DEV Community

Cover image for An Upgrade: Part 1 — Devising an Approach
Guillermo A. Fisher
Guillermo A. Fisher

Posted on • Originally published at Medium on

An Upgrade: Part 1 — Devising an Approach

For a little over a year and a half, guillermoandraefisher.com has existed as a serverless application that is powered by a familiar blend of services: Amazon S3, Amazon API Gateway, and Amazon DynamoDB. Things have changed significantly since I first deployed the index.html file — for me, and for some of the services I’ve been using. In this series of posts, I’ll discuss my mistakes, highlight relevant services, and walk through the overhaul of my small, drab corner of the Web.

Continuous Learning

As a people manager, writing code isn’t something I do on a regular basis. Occasionally, though, some extraordinary circumstance forces me to enter scrupulously into a production code base and completely wreck a Scrum team’s velocity.
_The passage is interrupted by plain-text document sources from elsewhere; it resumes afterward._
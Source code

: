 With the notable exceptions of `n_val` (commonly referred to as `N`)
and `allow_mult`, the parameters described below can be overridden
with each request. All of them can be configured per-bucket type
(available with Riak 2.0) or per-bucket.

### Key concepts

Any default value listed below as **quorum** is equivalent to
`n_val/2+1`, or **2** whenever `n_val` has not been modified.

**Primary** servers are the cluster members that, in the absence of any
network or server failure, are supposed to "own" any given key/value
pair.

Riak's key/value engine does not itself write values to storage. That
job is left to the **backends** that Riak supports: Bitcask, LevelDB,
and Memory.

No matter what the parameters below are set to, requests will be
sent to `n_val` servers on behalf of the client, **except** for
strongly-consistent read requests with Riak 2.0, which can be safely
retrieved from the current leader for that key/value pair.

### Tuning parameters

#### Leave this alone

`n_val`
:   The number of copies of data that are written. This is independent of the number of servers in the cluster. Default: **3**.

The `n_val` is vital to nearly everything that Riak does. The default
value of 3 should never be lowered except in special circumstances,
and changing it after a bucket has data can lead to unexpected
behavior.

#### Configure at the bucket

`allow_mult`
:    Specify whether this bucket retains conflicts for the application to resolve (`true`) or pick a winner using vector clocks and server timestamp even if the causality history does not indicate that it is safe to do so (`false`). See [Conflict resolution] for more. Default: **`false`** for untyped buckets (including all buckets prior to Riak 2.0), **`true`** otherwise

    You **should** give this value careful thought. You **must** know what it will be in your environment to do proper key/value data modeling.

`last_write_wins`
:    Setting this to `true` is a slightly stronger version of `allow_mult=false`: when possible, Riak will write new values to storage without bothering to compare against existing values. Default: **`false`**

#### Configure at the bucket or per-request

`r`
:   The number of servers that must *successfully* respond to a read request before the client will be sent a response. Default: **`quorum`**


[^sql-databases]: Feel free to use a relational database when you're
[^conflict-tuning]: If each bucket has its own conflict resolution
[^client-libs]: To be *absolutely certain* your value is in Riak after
I’m tasked with developing people instead of applications, and that charge presents its own set of fascinating, difficult challenges that do not leave room for much else in my work day. However, I do need to keep up with trends in pertinent tech, and I find that iterating on my unfrequented personal website in my downtime is a low-pressure way for me to get hands-on experience with contemporary tools of the trade. At my domain, I am free to fail, often and spectacularly, without consequence. That freedom is fertile ground for foolishness (like unwarranted alliteration), and it allows me to entertain grandiose ideas such as re-architecting an application from the ground up… and blogging about it.

Devising an Approach

The home page of my website is made up of a few paragraphs of text, a small number of links, and footnotes that I personally think are fairly amusing. A RESTful-ish Web API called “Andrae” is available at the api subdomain and flaunts three endpoints: /posts, which is where anyone interested can get their hands on my social media posts in JSON format; /elephpants, which is an example endpoint I put together for a talk about PHP AWS Lambda functions built with Bref (which I’ve lauded on Medium in the past); and /nicknames, which is a worthless collection of nicknames that I’m definitely going to delete but am mentioning here for posterity. My social media posts are pushed to the API with Zapier. There’s a bare-bones search UI available at a search.html page that lets users dig through my old social media posts.

“Zaps” I’ve created to collect my social media activity in one place.

That’s the current state of affairs. I have 4 goals for this project:

  1. I want to be able to answer questions about my social media activity using the data that I’ve been collecting. I’d like to marry it up with my health data to see if any interesting connections exist.
  2. I want to develop working proficiency with a new language: Golang, aka Go.
  3. I want to limit myself to serverless (read: fully managed, scalable) services because I’m lazy & cheap… or efficient & cost-conscious. Whichever you prefer.
  4. I want to build a more engaging, more responsive, modern web application that features a proper RESTful API — and eventually a GraphQL API, just so I can say I’ve built one.

The Data Store

I’m going to continue to use DynamoDB as my primary data store. Given that my traffic numbers are low, I’m in no danger of exceeding the AWS free tier usage thresholds anytime soon, which means it won’t cost me anything to store my data. Said another way: it’ll cost me $0.00 to keep my data in a fault-tolerant, highly available, managed NoSQL database.

The Data Story

To analyze my data, I’ll catalog it using AWS Glue and use Amazon Athena to do some exploring. I’ll also use Amazon QuickSight to put together visualizations.

The Web API

I’ve already mentioned Go — I’ll be using it to build at least one API endpoint. The others will be built with PHP and Bref. All endpoints, regardless of runtime, will be composed of Lambda functions that are exposed via the API Gateway.

The Front End

A change in my professional life has steered my attention towards React. I need to have some idea of what it’s like to work with it because I support people who work with it every day. I’m especially motivated because it seems jQuery has fallen out of favor with the JavaScript crowd, and I’m mildly embarrassed that I still rely on it so much. The React app will live in S3.

Next Steps

I’m going to start this off by getting my data in order. I made some critical errors with DynamoDB when I started, but I’ve since learned a lot about the service, and I’m eager to apply what I’ve learned.